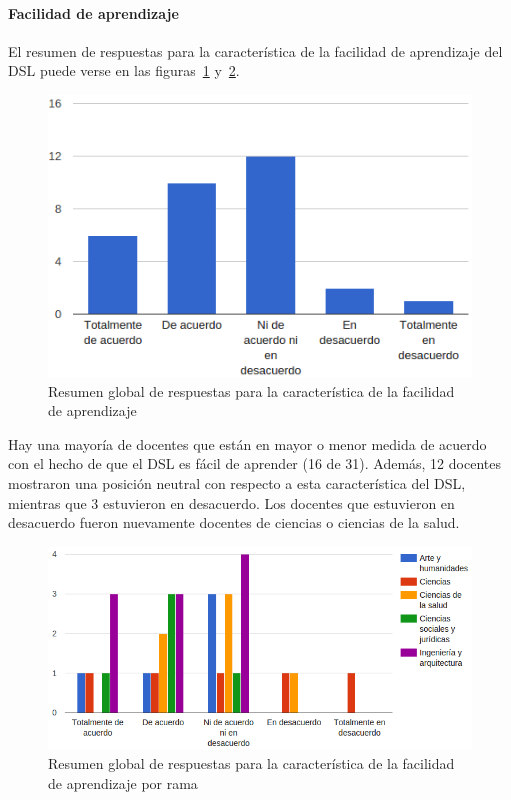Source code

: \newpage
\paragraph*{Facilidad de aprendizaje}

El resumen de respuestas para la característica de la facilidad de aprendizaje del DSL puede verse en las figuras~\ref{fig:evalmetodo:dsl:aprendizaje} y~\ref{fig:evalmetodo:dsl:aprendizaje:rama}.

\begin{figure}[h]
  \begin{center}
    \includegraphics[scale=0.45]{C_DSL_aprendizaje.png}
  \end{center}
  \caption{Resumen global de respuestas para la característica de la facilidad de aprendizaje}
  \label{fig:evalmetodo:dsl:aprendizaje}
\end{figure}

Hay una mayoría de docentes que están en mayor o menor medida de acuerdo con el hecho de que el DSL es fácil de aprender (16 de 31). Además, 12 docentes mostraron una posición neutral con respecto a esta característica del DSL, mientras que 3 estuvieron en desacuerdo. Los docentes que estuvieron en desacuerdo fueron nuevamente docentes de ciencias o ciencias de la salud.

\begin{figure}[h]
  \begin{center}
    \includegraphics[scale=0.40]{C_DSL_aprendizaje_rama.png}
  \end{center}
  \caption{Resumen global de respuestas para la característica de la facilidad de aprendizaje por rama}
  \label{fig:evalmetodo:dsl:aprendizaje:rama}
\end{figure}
* * *
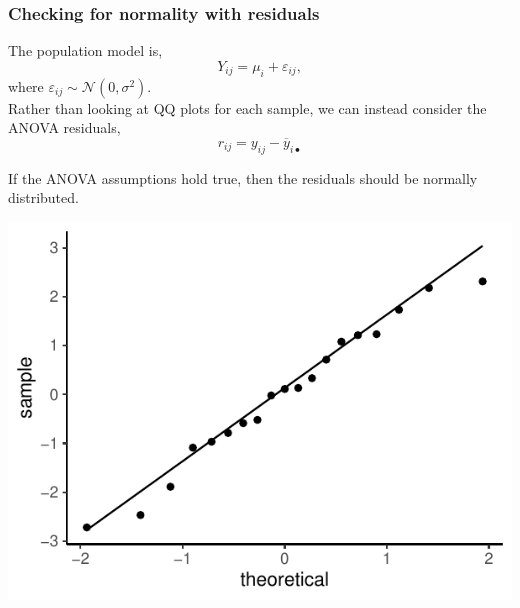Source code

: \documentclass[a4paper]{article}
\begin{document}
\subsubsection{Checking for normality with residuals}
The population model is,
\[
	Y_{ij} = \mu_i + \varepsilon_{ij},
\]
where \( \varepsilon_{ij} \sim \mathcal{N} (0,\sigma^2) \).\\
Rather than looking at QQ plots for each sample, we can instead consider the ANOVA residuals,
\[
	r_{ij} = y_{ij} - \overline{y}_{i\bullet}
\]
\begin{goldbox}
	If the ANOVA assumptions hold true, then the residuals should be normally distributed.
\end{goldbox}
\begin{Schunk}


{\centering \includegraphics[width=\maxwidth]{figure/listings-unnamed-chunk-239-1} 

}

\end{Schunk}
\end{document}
--
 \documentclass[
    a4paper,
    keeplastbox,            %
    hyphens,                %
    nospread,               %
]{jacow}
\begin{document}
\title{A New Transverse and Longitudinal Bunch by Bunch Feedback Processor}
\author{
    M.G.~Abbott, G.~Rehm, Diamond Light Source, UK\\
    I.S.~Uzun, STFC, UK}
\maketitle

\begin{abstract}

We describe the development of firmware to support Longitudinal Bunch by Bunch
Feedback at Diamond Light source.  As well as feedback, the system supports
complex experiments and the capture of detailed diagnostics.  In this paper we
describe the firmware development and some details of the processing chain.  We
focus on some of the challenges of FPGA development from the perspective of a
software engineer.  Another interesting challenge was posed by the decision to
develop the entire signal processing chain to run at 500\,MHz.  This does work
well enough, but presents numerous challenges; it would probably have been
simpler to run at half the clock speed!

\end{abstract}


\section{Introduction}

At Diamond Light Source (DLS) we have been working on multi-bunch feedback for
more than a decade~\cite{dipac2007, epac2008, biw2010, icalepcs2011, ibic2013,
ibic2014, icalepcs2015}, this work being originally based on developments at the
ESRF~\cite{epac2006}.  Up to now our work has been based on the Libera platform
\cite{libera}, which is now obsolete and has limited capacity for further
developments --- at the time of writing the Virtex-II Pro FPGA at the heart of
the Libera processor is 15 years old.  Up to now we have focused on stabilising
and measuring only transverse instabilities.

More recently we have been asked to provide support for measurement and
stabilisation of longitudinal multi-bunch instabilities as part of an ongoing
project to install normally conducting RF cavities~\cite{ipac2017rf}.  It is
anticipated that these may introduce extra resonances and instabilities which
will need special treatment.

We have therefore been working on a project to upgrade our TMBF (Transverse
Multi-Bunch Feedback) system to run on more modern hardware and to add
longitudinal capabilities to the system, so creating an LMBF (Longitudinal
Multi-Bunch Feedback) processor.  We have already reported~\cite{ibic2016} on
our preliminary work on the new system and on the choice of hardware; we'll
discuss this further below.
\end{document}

WORK TO BE COMPLETED — All lines above from the one holding "developments at the" to the one holding "longitudinal capabilities to", inclusive, are to be copied exactly; no other line is wanted.

THE COMPLETED TASK —
ibic2014, icalepcs2015}, this work being originally based on developments at the
ESRF~\cite{epac2006}.  Up to now our work has been based on the Libera platform
\cite{libera}, which is now obsolete and has limited capacity for further
developments --- at the time of writing the Virtex-II Pro FPGA at the heart of
the Libera processor is 15 years old.  Up to now we have focused on stabilising
and measuring only transverse instabilities.

More recently we have been asked to provide support for measurement and
stabilisation of longitudinal multi-bunch instabilities as part of an ongoing
project to install normally conducting RF cavities~\cite{ipac2017rf}.  It is
anticipated that these may introduce extra resonances and instabilities which
will need special treatment.

We have therefore been working on a project to upgrade our TMBF (Transverse
Multi-Bunch Feedback) system to run on more modern hardware and to add
longitudinal capabilities to the system, so creating an LMBF (Longitudinal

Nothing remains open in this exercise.